Next Level Park St. Music Fest, a signature Madison event now in its 7th year, will be held on Saturday, Aug. 3, 3-8 p.m. on the Labor Temple grounds in the heart of Madison’s South Side.
The event has grown in popularity since it started seven years ago and now has become a Madison favorite. Performers this year will include Orquesta Salsoul Del Mad, V Funk, Makahya Drake, DJ Van Go, and C Dawson Soul, featuring CJ Parker.
“On top of all of the great music, we will have food vendors and retail vendors there, as well,” Park Street Music Fest organizer Clyde Gaines tells Madison365.
Next Level Park St. Music Fest will also have a 5K walk/run and preventative health screenings as the festival continues to also have a focus on health and wellness. “The walk/run is geared towards Black men’s health. We feel like that is important to highlight for our community,” Gaines says.
“We’ll have medical students there doing blood pressure checks and hosting screenings like we’ve had in the past. We know how important it is to have a health focus at this event,” says Carola Gaines, wife of Clyde Gaines, who helps to organize the event. “It’s a good opportunity for the med students to be out in the community and be engaged with that community.
“I really love this event because of the great fellowship that goes on and watching the community come together,” she adds. “Listening to our music … on the South Side, Park Street. There’s really nothing like it in Madison.”
Park Street Music Fest originated in 2017 as a free one-day outdoor live music event designed to bring people together from a cross-section of music genres featuring local and regional artists.
“What prompted me to start this seven years ago was to bring something different to the South Side of Madison. I know that there were music festivals and a lot of other spaces in the city, but there was none in particular that had music as the main focus on the South Side,” Clyde Gaines says. “We’ve had some other things happening on the South Side, but they weren’t geared toward live music as being the drawing card.”
Over the years, Gaines has watched some of the residents of the South Side get older and younger families move in to create a mix.
“A lot of young folks moving to Madison that want to know what there is to do in Madison will come to the event.
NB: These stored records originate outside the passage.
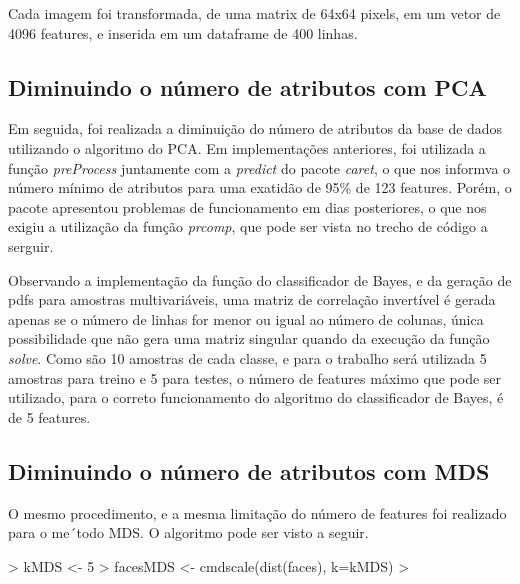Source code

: \documentclass[12pt,a4paper,titlepage]{article}
\begin{document}
Cada imagem foi transformada, de uma matrix de 64x64 pixels, em um vetor de 4096 features, e inserida em um dataframe de 400 linhas.

\subsection{Diminuindo o número de atributos com PCA}

Em seguida, foi realizada a diminuição do número de atributos da base de dados utilizando o algoritmo do PCA. Em implementações anteriores, foi utilizada a função \textit{preProcess} juntamente com a \textit{predict} do pacote \textit{caret}, o que nos informva o número mínimo de atributos para uma exatidão de 95\% de 123 features. Porém, o pacote apresentou problemas de funcionamento em dias posteriores, o que nos exigiu a utilização da função \textit{prcomp}, que pode ser vista no trecho de código a serguir.


\begin{Schunk}
\end{Schunk}

Observando a implementação da função do classificador de Bayes, e da geração de pdfs para amostras multivariáveis, uma matriz de correlação invertível é gerada apenas se o número de linhas for menor ou igual ao número de colunas, única possibilidade que não gera uma matriz singular quando da execução da função \textit{solve}. Como são 10 amostras de cada classe, e para o trabalho será utilizada 5 amostras para treino e 5 para testes, o número de features máximo que pode ser utilizado, para o correto funcionamento do algoritmo do classificador de Bayes, é de 5 features.

\subsection{Diminuindo o número de atributos com MDS}

O mesmo procedimento, e a mesma limitação do número de features foi realizado para o me´todo MDS. O algoritmo pode ser visto a seguir.

\begin{Schunk}
\begin{Sinput}
> kMDS <- 5
> facesMDS <- cmdscale(dist(faces), k=kMDS)
> 
\end{Sinput}
\end{Schunk}
\end{document}

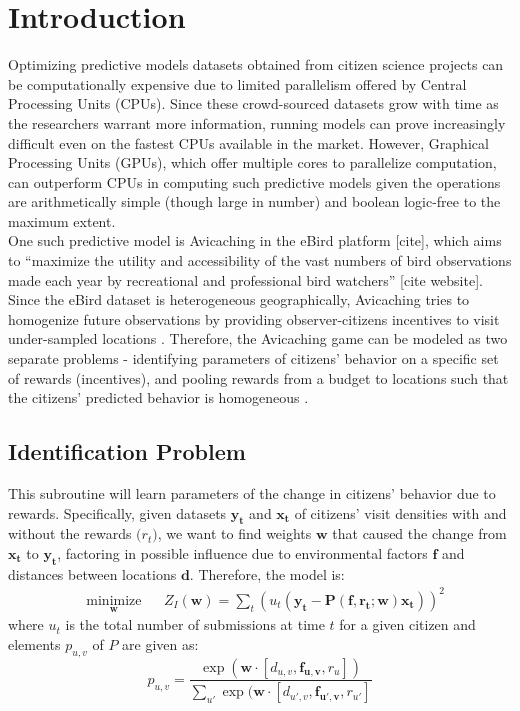 \documentclass[12pt]{article}
\newcommand{\vect}[1]{\mathbf{#1}}  %
\newcommand{\matr}[1]{\mathbf{#1}}  %
\begin{document}
    \tableofcontents
    \listoftables
    \listoffigures
    \section{Introduction} \label{sec:introduction}
    Optimizing predictive models datasets obtained from citizen science projects can be computationally expensive due to limited parallelism offered by Central Processing Units (CPUs). Since these crowd-sourced datasets grow with time as the researchers warrant more information, running models can prove increasingly difficult even on the fastest CPUs available in the market. However, Graphical Processing Units (GPUs), which offer multiple cores to parallelize computation, can outperform CPUs in computing such predictive models given the operations are arithmetically simple (though large in number) and boolean logic-free to the maximum extent.\\
    
    One such predictive model is Avicaching \cite{Xue2016Avi1} in the eBird platform [cite], which aims to ``maximize the utility and accessibility of the vast numbers of bird observations made each year by recreational and professional bird watchers'' [cite website]. Since the eBird dataset is heterogeneous geographically, Avicaching tries to homogenize future observations by providing observer-citizens incentives to visit under-sampled locations \cite{Xue2016Avi1}. Therefore, the Avicaching game can be modeled as two separate problems - identifying parameters of citizens' behavior on a specific set of rewards (incentives), and pooling rewards from a budget to locations such that the citizens' predicted behavior is homogeneous \cite{Xue2016Avi2}.
    
    \subsection{Identification Problem} \label{sec:iden_problem}
    This subroutine will learn parameters of the change in citizens' behavior due to rewards. Specifically, given datasets $\vect{y_t}$ and $\vect{x_t}$ of citizens' visit densities with and without the rewards $\vect(r_t)$, we want to find weights $\matr{w}$ that caused the change from $\vect{x_t}$ to $\vect{y_t}$, factoring in possible influence due to environmental factors $\matr{f}$ and distances between locations $\matr{d}$. Therefore, the model is:
    \begin{equation} \label{eq:iden_problem}
    \begin{aligned}
    & \underset{\matr{w}}{\text{minimize}}
    & & Z_I(\matr{w}) = \sum_{t} (u_t(\vect{y_t} - \matr{P}(\matr{f}, \vect{r_t}; \matr{w})\vect{x_t}))^{2}
    \end{aligned}
    \end{equation}
    where $u_t$ is the total number of submissions at time $t$ for a given citizen and elements $p_{u, v}$ of $P$ are given as:
    \begin{equation} \label{eq:puv_equation}
    p_{u, v} = \frac{\exp{(\matr{w} \cdot [d_{u, v}, \vect{f_{u, v}}, r_{u}])}}{\sum_{u'} \exp{(\matr{w} \cdot [d_{u', v}, \vect{f_{u', v}}, r_{u'}]}}
    \end{equation}
    
\end{document}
So we feel as though this event provides an opportunity for them to experience live entertainment, to experience community fellowship, to experience some camaraderie and just grow as a person being involved in what Madison has to offer,” Gaines says. “We think that this event kind of brings a lot of people together who may not normally see one another often during the regular course of the summer … or even the year.”
In just the seven years that the Park St. Music Fest has existed, Madison’s South Side has gone through a bit of a transformation with a new Black Business Hub, a new Centro Hispano, a new Madison College Building and, coming soon, a new Center for Black Excellence and Culture.
“In the seven years of our existence as a music festival, South Madison has become a major hub,” Gaines says. “It looks a little different with all these building projects taking place, all these people getting to come to South Madison. This side of town is under a tremendous growth period right now. We’re happy that we still can be a part of the South Madison corridor.
“There will be a lot of southsiders at the Park Street Music Fest, but we stress that this is an event for everybody everywhere. We welcome everybody.”